A former BBC journalist who reported paratroopers met "a fusillade of terrorists' fire" on Bloody Sunday today denied he was "an intelligence asset" at the time.
|
The allegation was made at the Saville Inquiry against Mr Peter Stewart, who gave a statement to the original Widgery Inquiry in 1972 under the codename "Observer A" and with no reference to his status as a reporter.
Lawyers acting for relatives of the 13 men and youths shot dead on January 30th, 1972, were prevented from pursuing the subject by tribunal chairman Lord Saville, who said he was not persuaded it had anything to do with the inquiry.
But Mr Stewart, who has covered 11 wars in his career, later confirmed at the hearing he was granted anonymity at the time because of threats to his life over his reporting of the tragedy on the BBC 6 p.m. news that night.
Earlier, when asked by Lord Gifford QC, acting for the next-of-kin of Mr Jim Wray, if the designation was "because you were regarded as an intelligence asset?" he replied: "Absolutely not."

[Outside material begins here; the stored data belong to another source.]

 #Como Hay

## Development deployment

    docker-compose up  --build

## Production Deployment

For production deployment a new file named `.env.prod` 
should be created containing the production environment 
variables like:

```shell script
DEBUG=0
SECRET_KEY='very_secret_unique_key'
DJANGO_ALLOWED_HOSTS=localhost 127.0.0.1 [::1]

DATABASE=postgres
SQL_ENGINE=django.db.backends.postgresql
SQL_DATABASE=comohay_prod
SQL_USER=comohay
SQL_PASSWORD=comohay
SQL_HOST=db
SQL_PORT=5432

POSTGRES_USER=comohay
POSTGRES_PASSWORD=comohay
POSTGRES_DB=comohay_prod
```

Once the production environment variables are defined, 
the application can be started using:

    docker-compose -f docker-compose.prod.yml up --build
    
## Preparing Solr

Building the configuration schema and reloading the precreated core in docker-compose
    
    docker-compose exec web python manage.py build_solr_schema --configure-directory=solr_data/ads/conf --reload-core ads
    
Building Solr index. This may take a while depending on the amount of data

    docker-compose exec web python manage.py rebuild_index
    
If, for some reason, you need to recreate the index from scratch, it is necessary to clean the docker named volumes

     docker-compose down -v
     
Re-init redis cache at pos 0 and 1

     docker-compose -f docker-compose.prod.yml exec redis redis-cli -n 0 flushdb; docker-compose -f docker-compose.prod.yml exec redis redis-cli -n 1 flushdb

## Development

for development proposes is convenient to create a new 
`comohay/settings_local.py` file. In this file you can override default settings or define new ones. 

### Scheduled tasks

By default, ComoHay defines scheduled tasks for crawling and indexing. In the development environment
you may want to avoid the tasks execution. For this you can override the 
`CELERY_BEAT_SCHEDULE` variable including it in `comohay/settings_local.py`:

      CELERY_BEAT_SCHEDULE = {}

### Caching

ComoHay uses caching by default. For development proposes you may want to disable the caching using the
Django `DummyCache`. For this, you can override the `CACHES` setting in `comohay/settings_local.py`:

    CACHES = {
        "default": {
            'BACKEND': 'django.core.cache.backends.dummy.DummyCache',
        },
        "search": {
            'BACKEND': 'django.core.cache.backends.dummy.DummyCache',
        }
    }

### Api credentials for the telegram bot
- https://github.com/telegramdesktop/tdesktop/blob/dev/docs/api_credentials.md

Mr Stewart said in evidence to the tribunal, sitting at the Guildhall in Derry, the term "fusillade of terrorists' fire" in his report was "unguarded", "emotional" and "inaccurate" and not based on anything he had witnessed.

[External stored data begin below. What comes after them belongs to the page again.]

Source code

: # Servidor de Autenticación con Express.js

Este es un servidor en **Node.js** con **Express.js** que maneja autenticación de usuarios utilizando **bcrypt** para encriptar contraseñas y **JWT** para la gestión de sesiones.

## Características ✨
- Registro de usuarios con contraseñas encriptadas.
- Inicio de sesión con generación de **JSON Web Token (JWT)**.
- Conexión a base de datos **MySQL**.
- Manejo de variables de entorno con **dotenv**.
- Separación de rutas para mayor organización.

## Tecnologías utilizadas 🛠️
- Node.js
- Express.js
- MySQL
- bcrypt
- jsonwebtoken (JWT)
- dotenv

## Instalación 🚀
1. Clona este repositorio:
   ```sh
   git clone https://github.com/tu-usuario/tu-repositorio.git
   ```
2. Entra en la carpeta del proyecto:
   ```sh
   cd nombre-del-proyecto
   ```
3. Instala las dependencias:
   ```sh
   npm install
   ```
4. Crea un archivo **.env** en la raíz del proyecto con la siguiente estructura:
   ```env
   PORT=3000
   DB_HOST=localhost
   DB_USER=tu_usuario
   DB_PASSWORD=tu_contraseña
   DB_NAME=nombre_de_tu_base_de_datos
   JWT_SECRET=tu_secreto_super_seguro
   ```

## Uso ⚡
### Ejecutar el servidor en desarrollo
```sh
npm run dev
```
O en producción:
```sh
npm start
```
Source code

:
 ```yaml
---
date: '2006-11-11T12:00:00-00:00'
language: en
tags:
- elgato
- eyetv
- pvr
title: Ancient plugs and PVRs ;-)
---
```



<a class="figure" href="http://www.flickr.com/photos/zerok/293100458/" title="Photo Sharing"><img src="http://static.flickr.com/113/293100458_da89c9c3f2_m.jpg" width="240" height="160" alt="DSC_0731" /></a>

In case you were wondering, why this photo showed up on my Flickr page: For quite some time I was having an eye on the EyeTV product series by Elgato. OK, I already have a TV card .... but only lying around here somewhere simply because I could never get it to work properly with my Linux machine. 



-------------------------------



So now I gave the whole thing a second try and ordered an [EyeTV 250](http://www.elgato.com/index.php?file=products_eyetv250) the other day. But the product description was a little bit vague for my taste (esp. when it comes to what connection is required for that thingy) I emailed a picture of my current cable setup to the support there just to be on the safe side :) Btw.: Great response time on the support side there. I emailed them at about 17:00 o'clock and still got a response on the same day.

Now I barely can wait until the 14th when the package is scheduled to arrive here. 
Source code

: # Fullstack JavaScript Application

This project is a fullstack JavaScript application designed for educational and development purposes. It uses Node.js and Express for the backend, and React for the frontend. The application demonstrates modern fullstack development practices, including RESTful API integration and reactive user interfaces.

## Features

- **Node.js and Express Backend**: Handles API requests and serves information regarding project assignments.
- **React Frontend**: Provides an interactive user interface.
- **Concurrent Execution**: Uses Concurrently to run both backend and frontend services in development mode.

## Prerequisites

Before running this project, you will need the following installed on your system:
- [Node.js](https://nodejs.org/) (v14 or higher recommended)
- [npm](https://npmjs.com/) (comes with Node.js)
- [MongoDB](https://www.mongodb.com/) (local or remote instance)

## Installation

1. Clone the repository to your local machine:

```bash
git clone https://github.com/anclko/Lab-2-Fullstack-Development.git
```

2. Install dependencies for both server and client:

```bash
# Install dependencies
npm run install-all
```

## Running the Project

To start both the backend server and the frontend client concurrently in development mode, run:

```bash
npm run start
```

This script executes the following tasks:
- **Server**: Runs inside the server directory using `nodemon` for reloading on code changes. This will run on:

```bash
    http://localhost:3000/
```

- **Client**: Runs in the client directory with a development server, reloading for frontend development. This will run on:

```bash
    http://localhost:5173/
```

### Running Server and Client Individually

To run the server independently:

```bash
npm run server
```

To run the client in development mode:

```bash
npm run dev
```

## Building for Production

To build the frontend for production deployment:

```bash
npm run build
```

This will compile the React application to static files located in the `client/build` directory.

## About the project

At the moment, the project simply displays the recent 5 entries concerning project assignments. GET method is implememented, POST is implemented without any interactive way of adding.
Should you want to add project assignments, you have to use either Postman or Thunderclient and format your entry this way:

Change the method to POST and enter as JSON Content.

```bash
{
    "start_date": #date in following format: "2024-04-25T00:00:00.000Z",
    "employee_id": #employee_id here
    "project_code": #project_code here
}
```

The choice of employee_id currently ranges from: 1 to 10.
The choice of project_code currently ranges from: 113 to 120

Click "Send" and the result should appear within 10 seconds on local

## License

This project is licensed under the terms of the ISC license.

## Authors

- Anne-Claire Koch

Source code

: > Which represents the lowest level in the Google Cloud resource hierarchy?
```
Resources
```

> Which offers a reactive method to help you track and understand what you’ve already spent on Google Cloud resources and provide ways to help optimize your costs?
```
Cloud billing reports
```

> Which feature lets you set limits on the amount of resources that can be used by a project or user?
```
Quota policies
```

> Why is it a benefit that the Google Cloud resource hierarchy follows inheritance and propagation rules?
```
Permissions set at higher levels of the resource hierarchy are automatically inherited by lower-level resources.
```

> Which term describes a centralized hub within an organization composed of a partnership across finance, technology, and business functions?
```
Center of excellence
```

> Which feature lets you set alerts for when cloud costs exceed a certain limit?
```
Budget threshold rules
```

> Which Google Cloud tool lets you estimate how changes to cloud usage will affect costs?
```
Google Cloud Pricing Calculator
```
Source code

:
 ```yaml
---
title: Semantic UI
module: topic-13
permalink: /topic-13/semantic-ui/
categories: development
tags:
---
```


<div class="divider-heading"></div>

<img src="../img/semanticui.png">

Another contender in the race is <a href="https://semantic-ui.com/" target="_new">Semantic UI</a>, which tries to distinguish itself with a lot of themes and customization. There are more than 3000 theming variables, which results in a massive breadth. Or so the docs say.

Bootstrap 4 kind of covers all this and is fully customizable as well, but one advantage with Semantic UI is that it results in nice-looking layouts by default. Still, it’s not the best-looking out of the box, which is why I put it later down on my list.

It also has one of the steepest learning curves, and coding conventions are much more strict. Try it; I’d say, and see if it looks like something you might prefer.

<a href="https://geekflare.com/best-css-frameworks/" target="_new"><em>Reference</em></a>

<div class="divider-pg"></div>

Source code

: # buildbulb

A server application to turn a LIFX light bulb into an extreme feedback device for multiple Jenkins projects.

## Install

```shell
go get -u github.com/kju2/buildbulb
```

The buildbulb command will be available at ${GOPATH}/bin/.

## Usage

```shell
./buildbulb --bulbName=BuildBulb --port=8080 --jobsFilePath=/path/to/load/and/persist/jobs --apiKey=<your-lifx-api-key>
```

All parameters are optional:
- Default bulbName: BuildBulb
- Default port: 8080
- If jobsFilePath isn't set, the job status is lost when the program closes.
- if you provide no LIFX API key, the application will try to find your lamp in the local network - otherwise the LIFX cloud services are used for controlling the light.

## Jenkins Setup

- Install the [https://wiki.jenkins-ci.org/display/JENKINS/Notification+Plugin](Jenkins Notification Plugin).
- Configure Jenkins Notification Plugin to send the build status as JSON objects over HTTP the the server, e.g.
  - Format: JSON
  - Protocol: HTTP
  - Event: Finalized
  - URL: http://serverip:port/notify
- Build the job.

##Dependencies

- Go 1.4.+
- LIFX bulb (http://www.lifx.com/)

But he said he still viewed the killings during a civil rights demonstration in Derry's Bogside as being the result of an army response to "a deliberate attempt to overthrow the authority of the civil power".
Counsel to the inquiry Mr Christopher Clarke QC asked: "How did you come to describe the paratroopers as being met with a fusillade of terrorist fire if you had neither seen nor heard that?"
Mr Stewart said: "That was an unguarded statement, it was not accurate. As I have said, I think `fusillade' was an exaggeration."
Mr Clarke asked: "Had you ever been told by the army by the time you filed this report that they had been met by a fusillade of terrorist fire?"
Mr Stewart answered: "I do not remember."